• _RECORDS SHOWN_:

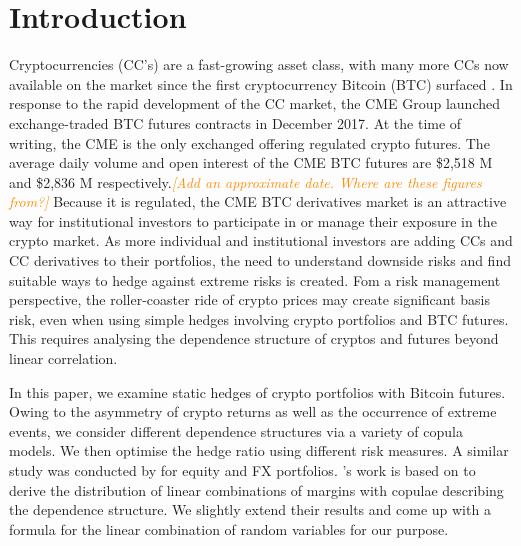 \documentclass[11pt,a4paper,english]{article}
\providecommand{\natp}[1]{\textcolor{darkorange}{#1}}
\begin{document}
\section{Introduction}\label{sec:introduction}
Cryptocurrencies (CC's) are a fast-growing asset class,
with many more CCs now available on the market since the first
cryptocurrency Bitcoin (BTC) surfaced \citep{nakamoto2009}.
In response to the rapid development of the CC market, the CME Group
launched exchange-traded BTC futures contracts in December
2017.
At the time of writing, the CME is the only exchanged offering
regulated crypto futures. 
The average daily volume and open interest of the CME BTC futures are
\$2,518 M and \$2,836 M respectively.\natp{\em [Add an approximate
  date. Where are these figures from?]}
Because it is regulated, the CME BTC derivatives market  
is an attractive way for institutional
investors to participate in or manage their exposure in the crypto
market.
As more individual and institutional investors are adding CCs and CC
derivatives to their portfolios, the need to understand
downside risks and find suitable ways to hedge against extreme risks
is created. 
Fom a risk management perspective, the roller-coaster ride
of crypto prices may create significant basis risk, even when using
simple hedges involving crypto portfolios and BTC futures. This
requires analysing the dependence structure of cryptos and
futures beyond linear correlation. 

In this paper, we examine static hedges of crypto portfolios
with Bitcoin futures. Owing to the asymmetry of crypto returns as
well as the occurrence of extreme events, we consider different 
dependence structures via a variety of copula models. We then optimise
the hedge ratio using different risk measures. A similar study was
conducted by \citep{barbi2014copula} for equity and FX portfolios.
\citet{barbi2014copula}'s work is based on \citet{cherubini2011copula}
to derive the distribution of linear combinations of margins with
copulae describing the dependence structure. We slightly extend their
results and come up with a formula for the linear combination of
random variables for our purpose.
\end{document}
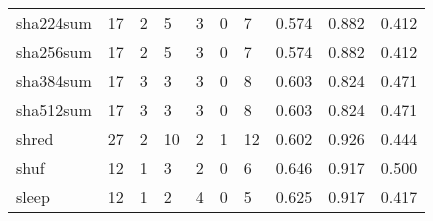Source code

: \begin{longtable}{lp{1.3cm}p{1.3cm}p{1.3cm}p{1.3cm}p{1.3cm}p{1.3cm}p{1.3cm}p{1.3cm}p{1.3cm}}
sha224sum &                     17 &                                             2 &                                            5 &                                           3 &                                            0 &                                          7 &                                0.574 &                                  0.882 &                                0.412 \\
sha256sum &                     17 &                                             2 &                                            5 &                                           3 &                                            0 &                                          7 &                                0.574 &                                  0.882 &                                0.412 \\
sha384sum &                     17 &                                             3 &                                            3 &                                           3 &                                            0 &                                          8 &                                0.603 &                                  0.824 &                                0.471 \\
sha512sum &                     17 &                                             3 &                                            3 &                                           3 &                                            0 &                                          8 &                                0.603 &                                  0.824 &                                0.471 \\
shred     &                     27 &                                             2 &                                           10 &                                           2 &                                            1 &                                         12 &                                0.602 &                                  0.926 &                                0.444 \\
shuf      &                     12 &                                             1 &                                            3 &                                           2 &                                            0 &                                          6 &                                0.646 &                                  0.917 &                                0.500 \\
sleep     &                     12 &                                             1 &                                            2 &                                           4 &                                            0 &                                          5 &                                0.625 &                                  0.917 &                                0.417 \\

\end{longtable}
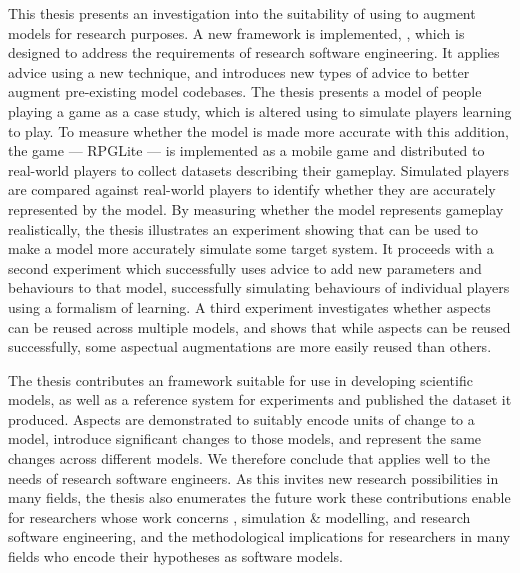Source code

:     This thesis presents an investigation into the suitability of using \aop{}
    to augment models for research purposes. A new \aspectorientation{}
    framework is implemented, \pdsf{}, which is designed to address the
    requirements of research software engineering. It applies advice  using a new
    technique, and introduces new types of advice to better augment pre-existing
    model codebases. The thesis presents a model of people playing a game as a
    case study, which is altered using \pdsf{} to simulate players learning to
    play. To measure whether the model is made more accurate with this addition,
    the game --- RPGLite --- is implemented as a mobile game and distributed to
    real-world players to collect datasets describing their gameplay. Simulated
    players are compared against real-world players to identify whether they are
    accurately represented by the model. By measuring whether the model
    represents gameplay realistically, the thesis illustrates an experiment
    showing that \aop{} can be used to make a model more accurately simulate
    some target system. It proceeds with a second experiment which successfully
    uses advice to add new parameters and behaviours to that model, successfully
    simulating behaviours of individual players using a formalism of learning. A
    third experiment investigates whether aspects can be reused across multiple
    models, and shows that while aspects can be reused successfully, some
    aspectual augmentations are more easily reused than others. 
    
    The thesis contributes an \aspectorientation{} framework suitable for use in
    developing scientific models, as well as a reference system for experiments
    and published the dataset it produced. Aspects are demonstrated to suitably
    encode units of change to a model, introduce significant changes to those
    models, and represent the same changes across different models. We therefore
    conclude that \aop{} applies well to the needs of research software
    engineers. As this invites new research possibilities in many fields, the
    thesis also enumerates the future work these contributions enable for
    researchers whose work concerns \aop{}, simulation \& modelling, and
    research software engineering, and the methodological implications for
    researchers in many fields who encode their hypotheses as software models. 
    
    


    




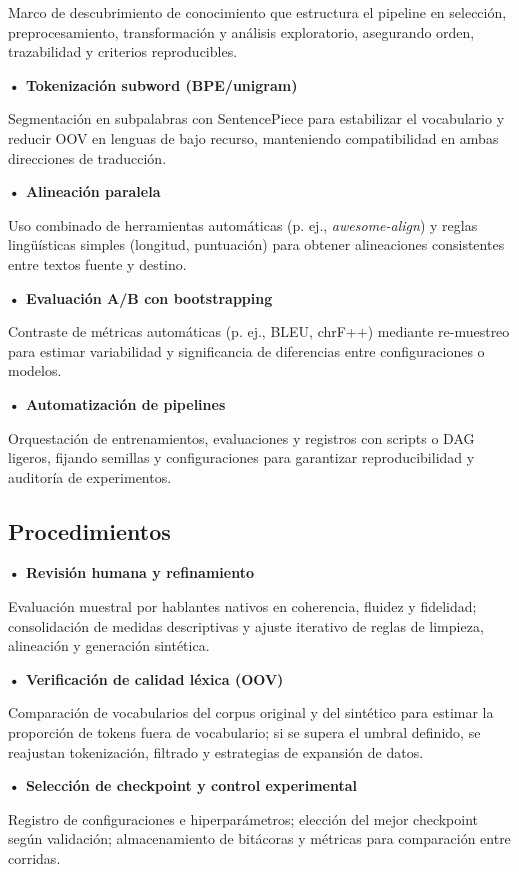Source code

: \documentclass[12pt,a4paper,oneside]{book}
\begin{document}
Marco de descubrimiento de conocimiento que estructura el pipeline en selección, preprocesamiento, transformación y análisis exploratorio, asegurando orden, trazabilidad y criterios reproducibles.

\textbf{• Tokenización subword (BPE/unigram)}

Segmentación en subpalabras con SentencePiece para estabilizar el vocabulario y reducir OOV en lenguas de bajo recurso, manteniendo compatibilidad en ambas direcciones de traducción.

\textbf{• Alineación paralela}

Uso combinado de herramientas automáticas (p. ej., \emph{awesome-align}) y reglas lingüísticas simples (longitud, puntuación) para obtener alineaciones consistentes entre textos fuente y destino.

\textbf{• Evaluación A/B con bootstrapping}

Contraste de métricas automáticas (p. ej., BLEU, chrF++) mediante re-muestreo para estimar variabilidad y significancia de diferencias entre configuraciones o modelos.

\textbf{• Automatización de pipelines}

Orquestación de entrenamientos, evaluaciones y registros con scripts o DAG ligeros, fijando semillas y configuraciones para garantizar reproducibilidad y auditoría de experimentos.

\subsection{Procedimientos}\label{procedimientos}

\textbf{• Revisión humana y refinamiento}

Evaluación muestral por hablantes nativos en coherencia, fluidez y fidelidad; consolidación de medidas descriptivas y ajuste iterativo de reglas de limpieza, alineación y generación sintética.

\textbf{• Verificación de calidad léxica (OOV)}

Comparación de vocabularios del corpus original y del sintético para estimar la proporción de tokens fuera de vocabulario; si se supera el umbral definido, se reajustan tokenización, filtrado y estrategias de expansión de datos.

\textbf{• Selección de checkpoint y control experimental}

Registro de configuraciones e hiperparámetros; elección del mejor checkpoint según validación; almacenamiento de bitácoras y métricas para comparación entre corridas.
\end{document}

• _WHAT YOU SHOULD DO_:
All lines of the entries containing the string "extreme" must be shown in full.

• _TASK RESPONSE_:
downside risks and find suitable ways to hedge against extreme risks
well as the occurrence of extreme events, we consider different 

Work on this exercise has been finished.